The entries follow. Copy every line in which "forum" appears.

Start of Records for the task

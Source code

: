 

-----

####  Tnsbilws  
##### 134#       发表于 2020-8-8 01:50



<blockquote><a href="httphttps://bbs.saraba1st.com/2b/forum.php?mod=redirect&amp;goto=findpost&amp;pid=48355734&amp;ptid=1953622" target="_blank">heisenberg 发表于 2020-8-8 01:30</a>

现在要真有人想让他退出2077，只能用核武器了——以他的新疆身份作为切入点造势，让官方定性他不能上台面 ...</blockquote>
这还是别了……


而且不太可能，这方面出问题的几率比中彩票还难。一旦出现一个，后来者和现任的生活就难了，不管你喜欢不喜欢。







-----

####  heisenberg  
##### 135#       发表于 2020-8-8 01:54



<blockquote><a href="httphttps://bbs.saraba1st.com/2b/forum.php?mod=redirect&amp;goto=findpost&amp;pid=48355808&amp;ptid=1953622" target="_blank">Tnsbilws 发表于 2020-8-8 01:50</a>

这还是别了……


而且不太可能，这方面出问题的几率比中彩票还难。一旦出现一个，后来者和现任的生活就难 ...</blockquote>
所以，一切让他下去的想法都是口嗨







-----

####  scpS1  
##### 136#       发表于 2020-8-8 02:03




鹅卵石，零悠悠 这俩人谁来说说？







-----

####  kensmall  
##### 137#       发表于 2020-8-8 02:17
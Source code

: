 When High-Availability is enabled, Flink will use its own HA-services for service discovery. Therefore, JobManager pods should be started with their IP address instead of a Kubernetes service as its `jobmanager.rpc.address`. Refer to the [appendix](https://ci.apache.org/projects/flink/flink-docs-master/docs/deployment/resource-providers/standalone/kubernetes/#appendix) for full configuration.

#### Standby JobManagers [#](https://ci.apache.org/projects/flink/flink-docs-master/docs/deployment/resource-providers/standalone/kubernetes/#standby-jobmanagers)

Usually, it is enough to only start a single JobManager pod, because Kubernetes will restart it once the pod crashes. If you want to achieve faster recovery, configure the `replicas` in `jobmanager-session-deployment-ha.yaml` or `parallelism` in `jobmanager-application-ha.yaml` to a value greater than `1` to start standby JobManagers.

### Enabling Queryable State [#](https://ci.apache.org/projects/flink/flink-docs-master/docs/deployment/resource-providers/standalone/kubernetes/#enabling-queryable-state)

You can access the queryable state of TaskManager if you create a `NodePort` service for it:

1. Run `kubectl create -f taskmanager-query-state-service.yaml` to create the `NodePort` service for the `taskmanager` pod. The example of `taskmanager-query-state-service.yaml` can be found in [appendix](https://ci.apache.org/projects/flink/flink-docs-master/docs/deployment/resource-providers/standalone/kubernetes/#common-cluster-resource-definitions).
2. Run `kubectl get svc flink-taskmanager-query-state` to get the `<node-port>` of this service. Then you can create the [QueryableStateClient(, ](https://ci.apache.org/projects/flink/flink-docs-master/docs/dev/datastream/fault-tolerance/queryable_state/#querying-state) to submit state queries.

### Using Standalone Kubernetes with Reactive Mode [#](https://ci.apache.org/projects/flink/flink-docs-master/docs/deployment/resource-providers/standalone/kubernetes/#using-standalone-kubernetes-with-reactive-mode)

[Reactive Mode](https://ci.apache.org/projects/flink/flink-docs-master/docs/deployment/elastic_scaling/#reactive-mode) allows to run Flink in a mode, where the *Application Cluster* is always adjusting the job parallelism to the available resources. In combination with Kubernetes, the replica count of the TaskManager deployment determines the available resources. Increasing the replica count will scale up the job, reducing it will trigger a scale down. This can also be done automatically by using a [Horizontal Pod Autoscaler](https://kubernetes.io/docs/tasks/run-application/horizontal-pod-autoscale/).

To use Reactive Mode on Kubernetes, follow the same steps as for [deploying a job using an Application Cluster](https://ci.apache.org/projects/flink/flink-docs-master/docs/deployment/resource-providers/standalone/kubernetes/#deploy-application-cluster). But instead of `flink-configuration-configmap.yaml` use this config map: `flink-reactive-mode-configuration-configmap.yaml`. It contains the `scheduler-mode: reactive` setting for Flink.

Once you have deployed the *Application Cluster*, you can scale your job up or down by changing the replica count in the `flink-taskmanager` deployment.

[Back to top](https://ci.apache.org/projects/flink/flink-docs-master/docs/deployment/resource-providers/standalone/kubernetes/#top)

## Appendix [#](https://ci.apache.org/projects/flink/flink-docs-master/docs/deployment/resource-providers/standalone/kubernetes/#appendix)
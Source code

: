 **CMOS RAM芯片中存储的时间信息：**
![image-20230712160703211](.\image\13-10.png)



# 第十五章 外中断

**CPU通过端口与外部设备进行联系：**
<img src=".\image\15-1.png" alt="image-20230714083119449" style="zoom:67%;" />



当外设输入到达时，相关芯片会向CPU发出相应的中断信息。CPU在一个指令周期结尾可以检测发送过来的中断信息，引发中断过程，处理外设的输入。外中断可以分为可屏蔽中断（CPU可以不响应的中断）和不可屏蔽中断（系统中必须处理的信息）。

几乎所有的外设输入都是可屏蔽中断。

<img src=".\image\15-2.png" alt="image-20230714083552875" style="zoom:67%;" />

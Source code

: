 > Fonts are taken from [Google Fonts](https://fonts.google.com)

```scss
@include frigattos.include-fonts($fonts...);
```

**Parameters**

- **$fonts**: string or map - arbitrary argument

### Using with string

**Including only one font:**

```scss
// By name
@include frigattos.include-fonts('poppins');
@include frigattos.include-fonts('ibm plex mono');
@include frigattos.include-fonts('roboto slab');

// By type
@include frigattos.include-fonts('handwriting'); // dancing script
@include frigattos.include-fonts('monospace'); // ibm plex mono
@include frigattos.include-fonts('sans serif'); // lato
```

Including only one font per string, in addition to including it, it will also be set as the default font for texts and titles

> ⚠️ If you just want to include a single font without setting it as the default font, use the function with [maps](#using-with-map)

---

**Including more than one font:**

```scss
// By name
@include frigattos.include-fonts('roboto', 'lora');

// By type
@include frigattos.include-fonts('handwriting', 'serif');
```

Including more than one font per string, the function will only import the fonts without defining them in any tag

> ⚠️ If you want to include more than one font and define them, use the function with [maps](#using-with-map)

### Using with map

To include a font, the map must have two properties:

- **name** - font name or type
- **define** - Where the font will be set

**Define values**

End of Records for the task

Result of this exercise -
<blockquote><a href="httphttps://bbs.saraba1st.com/2b/forum.php?mod=redirect&amp;goto=findpost&amp;pid=48355734&amp;ptid=1953622" target="_blank">heisenberg 发表于 2020-8-8 01:30</a>
<blockquote><a href="httphttps://bbs.saraba1st.com/2b/forum.php?mod=redirect&amp;goto=findpost&amp;pid=48355808&amp;ptid=1953622" target="_blank">Tnsbilws 发表于 2020-8-8 01:50</a>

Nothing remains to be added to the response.